There are two eateries that I keep in heavy rotation, however, the other day I decided to switch things up a bit and dine at Adele's, one of the newest spots to hit Nashville's rapidly-growing restaurant scene.
Located downtown in the Gulch, it's a concept that was brought to life by Jonathan Waxman, a former musician turned chef, as an ode to his mother's love and passion for food. His background is beyond impressive — he attended culinary school in France, has worked in the kitchens of game-changing restaurants in Los Angeles, became the pioneer of California cuisine, opened up one of the most popular dining sensations in New York and has established himself as one of America's most prominent chefs.
Adele's is housed in what used to be an old 1950s automobile repair shop. Tall, let up garage doors now serve as windows that illuminate the entire space with plentiful amounts of natural light. The decor is simple — exposed brick walls, oak tables and a few splashes of aqua blue provided by stools positioned at the bar. There's an open kitchen (which really makes this place feel like home) with a tremendous wood burning oven and an extensive counter where you can sit and engage in conversation with the staff while they prepare the food.

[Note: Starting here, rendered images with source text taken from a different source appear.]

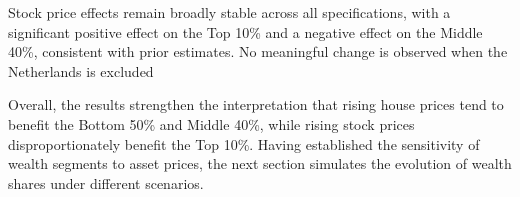 \documentclass[
  a4paper,
  DIV=11,
  numbers=noendperiod]{scrartcl}
\begin{document}
Stock price effects remain broadly stable across all specifications,
with a significant positive effect on the Top 10\% and a negative effect
on the Middle 40\%, consistent with prior estimates. No meaningful
change is observed when the Netherlands is excluded

Overall, the results strengthen the interpretation that rising house
prices tend to benefit the Bottom 50\% and Middle 40\%, while rising
stock prices disproportionately benefit the Top 10\%. Having established
the sensitivity of wealth segments to asset prices, the next section
simulates the evolution of wealth shares under different scenarios.

\begin{table}

\caption{\label{tbl-panelNL}Panel Regression without the Netherlands}


\end{table}%
\end{document}
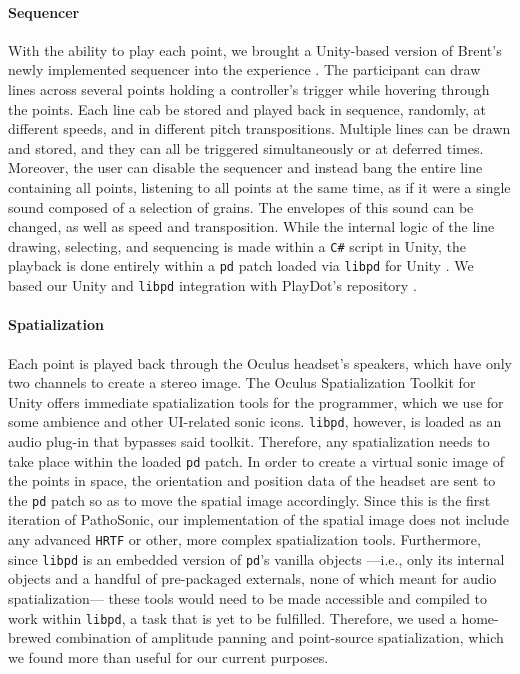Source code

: \documentclass{nime-alternate}
\begin{document}
\paragraph{Sequencer}

With the ability to play each point, we brought a Unity-based version of Brent's newly implemented sequencer into the experience \cite{wbrent2019}. The participant can draw lines across several points holding a controller's trigger while hovering through the points. Each line cab be stored and played back in sequence, randomly, at different speeds, and in different pitch transpositions. Multiple lines can be drawn and stored, and they can all be triggered simultaneously or at deferred times. Moreover, the user can disable the sequencer and instead bang the entire line containing all points, listening to all points at the same time, as if it were a single sound composed of a selection of grains. The envelopes of this sound can be changed, as well as speed and transposition. While the internal logic of the line drawing, selecting, and sequencing is made within a \texttt{C\#} script in Unity, the playback is done entirely within a \texttt{pd} patch loaded via \texttt{libpd} for Unity \cite{libpd2019}. We based our Unity and \texttt{libpd} integration with PlayDot's repository \cite{playdots2019}.


\paragraph{Spatialization}

Each point is played back through the Oculus headset's speakers, which have only two channels to create a stereo image. The Oculus Spatialization Toolkit for Unity offers immediate spatialization tools for the programmer, which we use for some ambience and other UI-related sonic icons. \texttt{libpd}, however, is loaded as an audio plug-in that bypasses said toolkit. Therefore, any spatialization needs to take place within the loaded \texttt{pd} patch. In order to create a virtual sonic image of the points in space, the orientation and position data of the headset are sent to the \texttt{pd} patch so as to move the spatial image accordingly. Since this is the first iteration of PathoSonic, our implementation of the spatial image does not include any advanced \texttt{HRTF} or other, more complex spatialization tools. Furthermore, since \texttt{libpd} is an embedded version of \texttt{pd}'s vanilla objects ---i.e., only its internal objects and a handful of pre-packaged externals, none of which meant for audio spatialization--- these tools would need to be made accessible and compiled to work within \texttt{libpd}, a task that is yet to be fulfilled. Therefore, we used a home-brewed combination of amplitude panning and point-source spatialization, which we found more than useful for our current purposes.
\end{document}
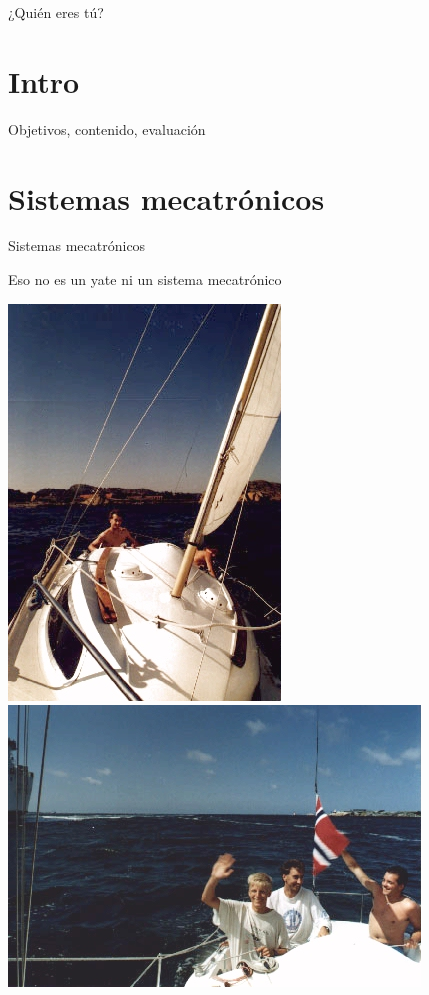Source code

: \documentclass[presentation,aspectratio=169]{beamer}
\begin{document}
\begin{frame}[label={sec:org688f669}]{¿Quién eres tú?}
\end{frame}


\section{Intro}
\label{sec:org42f4eb1}
\begin{frame}[label={sec:org142dcc0}]{Objetivos, contenido, evaluación}
\end{frame}


\section{Sistemas mecatrónicos}
\label{sec:org5e0ed1a}

\begin{frame}[label={sec:org964dcc9}]{Sistemas mecatrónicos}
\end{frame}

\begin{frame}[label={sec:org131ea02}]{Eso \alert{no} es un yate \alert{ni} un sistema mecatrónico}
\begin{center}
\includegraphics[height=0.6\textheight]{../../figures/red-heat-1.jpeg}
\includegraphics[height=0.6\textheight]{../../figures/red-heat-2.jpeg}
\end{center}
\end{frame}
\end{document}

The menu takes an avant-garde approach to traditional brunch items and is subject to change frequently, since everything is cooked with fresh and seasonal ingredients. My goal was to deviate from my usual mimosa routine and try a bloody mary for the first time. Made from scratch with all of the usual elements — vodka, tomato juice, cayenne pepper, it was surprisingly pleasant and wasn't too spicy or too bold.
I'm still a champagne and orange juice kind of gal, though.
As a starter, I chose the shaved brussel sprout salad, which included a salty-sweet mixture of golden raisins, walnuts and pecorino cheese.
For the main course, I went for the eggs benedict, which is also something I've never tried before, due to my challenging relationship with egg yolk.
No really, this is a true struggle for me; I have texture issues. I literally started eating eggs last year!
But this one was rich in flavor and prepared to my liking. The English muffin was lightly toasted and topped with shaved country ham, hollandaise sauce and a poached egg that had a firm yolk, which made it quite delightful to eat.
Bravo, Mr. Waxman. I've just added a third restaurant to my list of weekend brunch favorites.